■ **BRIEF**: Return only the lines of the listing below that run from the line with "its leg broke." through the line with "regarding the law.", both ends included, exactly as written.

= = = = = = =

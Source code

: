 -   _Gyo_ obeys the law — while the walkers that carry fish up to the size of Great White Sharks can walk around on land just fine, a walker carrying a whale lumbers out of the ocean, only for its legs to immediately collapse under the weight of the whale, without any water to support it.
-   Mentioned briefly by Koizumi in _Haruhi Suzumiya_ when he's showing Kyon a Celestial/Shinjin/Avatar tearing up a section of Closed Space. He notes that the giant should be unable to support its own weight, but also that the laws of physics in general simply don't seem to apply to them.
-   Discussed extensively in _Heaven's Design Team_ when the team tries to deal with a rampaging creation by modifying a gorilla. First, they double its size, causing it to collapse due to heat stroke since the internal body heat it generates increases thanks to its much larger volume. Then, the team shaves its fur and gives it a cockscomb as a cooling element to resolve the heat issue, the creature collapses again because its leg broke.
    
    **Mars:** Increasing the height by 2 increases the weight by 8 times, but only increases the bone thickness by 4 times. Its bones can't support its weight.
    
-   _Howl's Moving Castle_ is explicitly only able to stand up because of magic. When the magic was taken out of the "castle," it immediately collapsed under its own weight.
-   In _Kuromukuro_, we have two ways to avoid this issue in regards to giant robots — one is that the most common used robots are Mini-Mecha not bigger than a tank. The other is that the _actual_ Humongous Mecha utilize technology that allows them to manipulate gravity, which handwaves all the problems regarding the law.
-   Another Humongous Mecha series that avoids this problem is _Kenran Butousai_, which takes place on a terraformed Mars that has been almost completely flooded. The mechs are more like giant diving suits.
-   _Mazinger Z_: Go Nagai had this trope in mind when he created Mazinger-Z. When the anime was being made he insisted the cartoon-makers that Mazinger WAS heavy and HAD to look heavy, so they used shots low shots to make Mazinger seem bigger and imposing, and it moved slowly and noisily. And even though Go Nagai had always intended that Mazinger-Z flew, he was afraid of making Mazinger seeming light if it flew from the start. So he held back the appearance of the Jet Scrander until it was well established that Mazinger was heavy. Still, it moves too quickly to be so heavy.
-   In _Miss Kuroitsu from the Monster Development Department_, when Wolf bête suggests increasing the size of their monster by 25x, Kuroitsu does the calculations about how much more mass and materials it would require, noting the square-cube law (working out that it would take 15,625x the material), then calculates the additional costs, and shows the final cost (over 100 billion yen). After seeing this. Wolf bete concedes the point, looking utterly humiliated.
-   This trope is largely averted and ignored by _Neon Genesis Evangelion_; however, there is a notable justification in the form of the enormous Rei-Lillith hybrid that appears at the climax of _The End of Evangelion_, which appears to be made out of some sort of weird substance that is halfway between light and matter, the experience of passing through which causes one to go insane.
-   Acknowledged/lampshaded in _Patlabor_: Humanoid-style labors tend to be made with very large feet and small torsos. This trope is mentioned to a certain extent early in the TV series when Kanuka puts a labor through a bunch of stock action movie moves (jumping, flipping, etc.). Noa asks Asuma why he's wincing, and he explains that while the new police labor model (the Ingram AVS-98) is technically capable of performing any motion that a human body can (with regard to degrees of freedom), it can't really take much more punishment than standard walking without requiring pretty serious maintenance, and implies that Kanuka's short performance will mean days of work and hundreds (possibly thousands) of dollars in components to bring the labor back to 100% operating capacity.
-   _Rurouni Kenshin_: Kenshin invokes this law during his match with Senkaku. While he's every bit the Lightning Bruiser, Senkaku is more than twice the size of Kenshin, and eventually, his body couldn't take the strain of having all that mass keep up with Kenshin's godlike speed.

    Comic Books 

= = = = = = =

■ **WRITTEN RESPONSE**:
-   Discussed extensively in _Heaven's Design Team_ when the team tries to deal with a rampaging creation by modifying a gorilla. First, they double its size, causing it to collapse due to heat stroke since the internal body heat it generates increases thanks to its much larger volume. Then, the team shaves its fur and gives it a cockscomb as a cooling element to resolve the heat issue, the creature collapses again because its leg broke.
    
    **Mars:** Increasing the height by 2 increases the weight by 8 times, but only increases the bone thickness by 4 times. Its bones can't support its weight.
    
-   _Howl's Moving Castle_ is explicitly only able to stand up because of magic. When the magic was taken out of the "castle," it immediately collapsed under its own weight.
-   In _Kuromukuro_, we have two ways to avoid this issue in regards to giant robots — one is that the most common used robots are Mini-Mecha not bigger than a tank. The other is that the _actual_ Humongous Mecha utilize technology that allows them to manipulate gravity, which handwaves all the problems regarding the law.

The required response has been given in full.